● Assigned task
Repeat only these lines, exactly: the first line of the data, the line containing "https://arxiv.org/abs/2308.13297", and every line between them. Pictures stay out.

● Data shown
▬▬▬▬▬▬

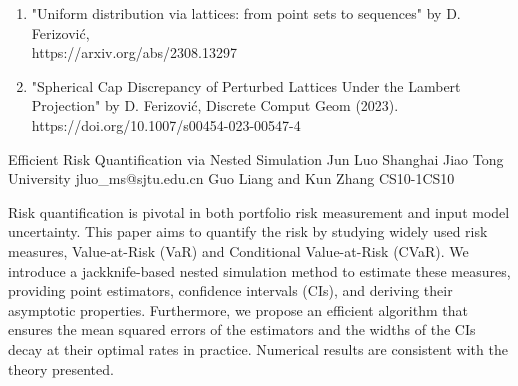 \begin{talk}
	
		
		\begin{enumerate}
			\item  "Uniform distribution via lattices: from point sets to sequences" by D. Ferizovi\'{c},\\
			 https://arxiv.org/abs/2308.13297
			\item  "Spherical Cap Discrepancy of Perturbed Lattices Under the Lambert Projection" by D. Ferizovi\'{c}, Discrete Comput Geom (2023).\\ https://doi.org/10.1007/s00454-023-00547-4
		\end{enumerate}
		\end{talk}

\begin{talk}
  {Efficient Risk Quantification via Nested Simulation}%
  {Jun Luo}%
  {Shanghai Jiao Tong University}%
  {jluo_ms@sjtu.edu.cn}%
  {Guo Liang and Kun Zhang}%
{}{}{CS10-1}{CS10}

Risk quantification is pivotal in both portfolio risk measurement and input model uncertainty. This paper aims to quantify the risk by studying widely used risk measures, Value-at-Risk (VaR) and Conditional Value-at-Risk (CVaR). We introduce a jackknife-based nested simulation method to estimate these measures, providing point estimators, confidence intervals (CIs), and deriving their asymptotic properties. Furthermore, we propose an efficient algorithm that ensures the mean squared errors of the estimators and the widths of the CIs decay at their optimal rates in practice. Numerical results are consistent with the theory presented.
\end{talk}


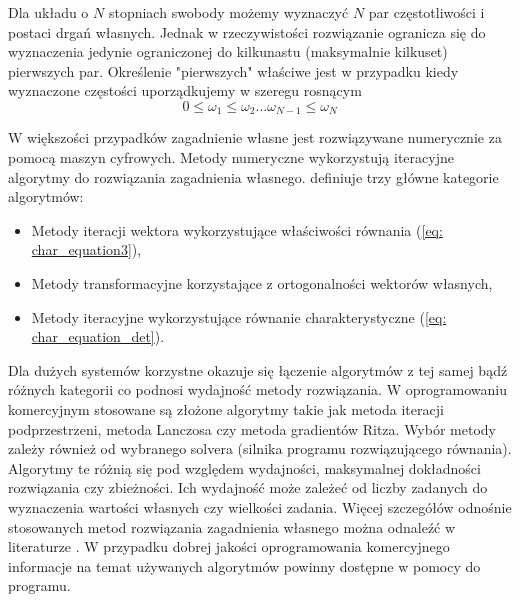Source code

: Dla układu o $N$ stopniach swobody możemy wyznaczyć $N$ par częstotliwości i postaci drgań własnych. Jednak w rzeczywistości rozwiązanie ogranicza się do wyznaczenia jedynie ograniczonej do kilkunastu (maksymalnie kilkuset) pierwszych par. Określenie "pierwszych" właściwe jest w przypadku kiedy wyznaczone częstości uporządkujemy w szeregu rosnącym
\begin{equation} \label{eq: eigenvalues_list}
0 \leq \omega_1  \leq \omega_2 \dots  \omega_{N-1} \leq  \omega_N
\end{equation}

W większości przypadków zagadnienie własne jest rozwiązywane numerycznie za pomocą maszyn cyfrowych. Metody numeryczne wykorzystują iteracyjne algorytmy do rozwiązania zagadnienia własnego. \cite{Chopra2012a} definiuje trzy główne kategorie algorytmów: 
\begin{itemize}[noitemsep]
	\item Metody iteracji wektora wykorzystujące właściwości równania (\ref{eq: char_equation3}),
	\item Metody transformacyjne korzystające z ortogonalności wektorów własnych,
	\item Metody iteracyjne wykorzystujące równanie charakterystyczne (\ref{eq: char_equation_det}).
\end{itemize}
Dla dużych systemów korzystne okazuje się łączenie algorytmów z tej samej bądź różnych kategorii co podnosi wydajność metody rozwiązania. W oprogramowaniu komercyjnym stosowane są złożone algorytmy takie jak metoda iteracji podprzestrzeni, metoda Lanczosa czy metoda gradientów Ritza. Wybór metody zależy również od wybranego solvera (silnika programu rozwiązującego równania). Algorytmy te różnią się pod względem wydajności, maksymalnej dokładności rozwiązania czy zbieżności. Ich wydajność może zależeć od liczby zadanych do wyznaczenia wartości własnych czy wielkości zadania. Więcej szczegółów odnośnie stosowanych metod rozwiązania zagadnienia własnego można odnaleźć w literaturze \parencite{Bathe2006,Wilson1983,Wilson1997,Fialko2000,Papadrakakis1993,Hughes1987,Chopra2012a}. W przypadku dobrej jakości oprogramowania komercyjnego informacje na temat używanych algorytmów powinny dostępne w pomocy do programu.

▬▬▬▬▬▬

● Problem solution
 \begin{talk}
	
		
		\begin{enumerate}
			\item  "Uniform distribution via lattices: from point sets to sequences" by D. Ferizovi\'{c},\\
			 https://arxiv.org/abs/2308.13297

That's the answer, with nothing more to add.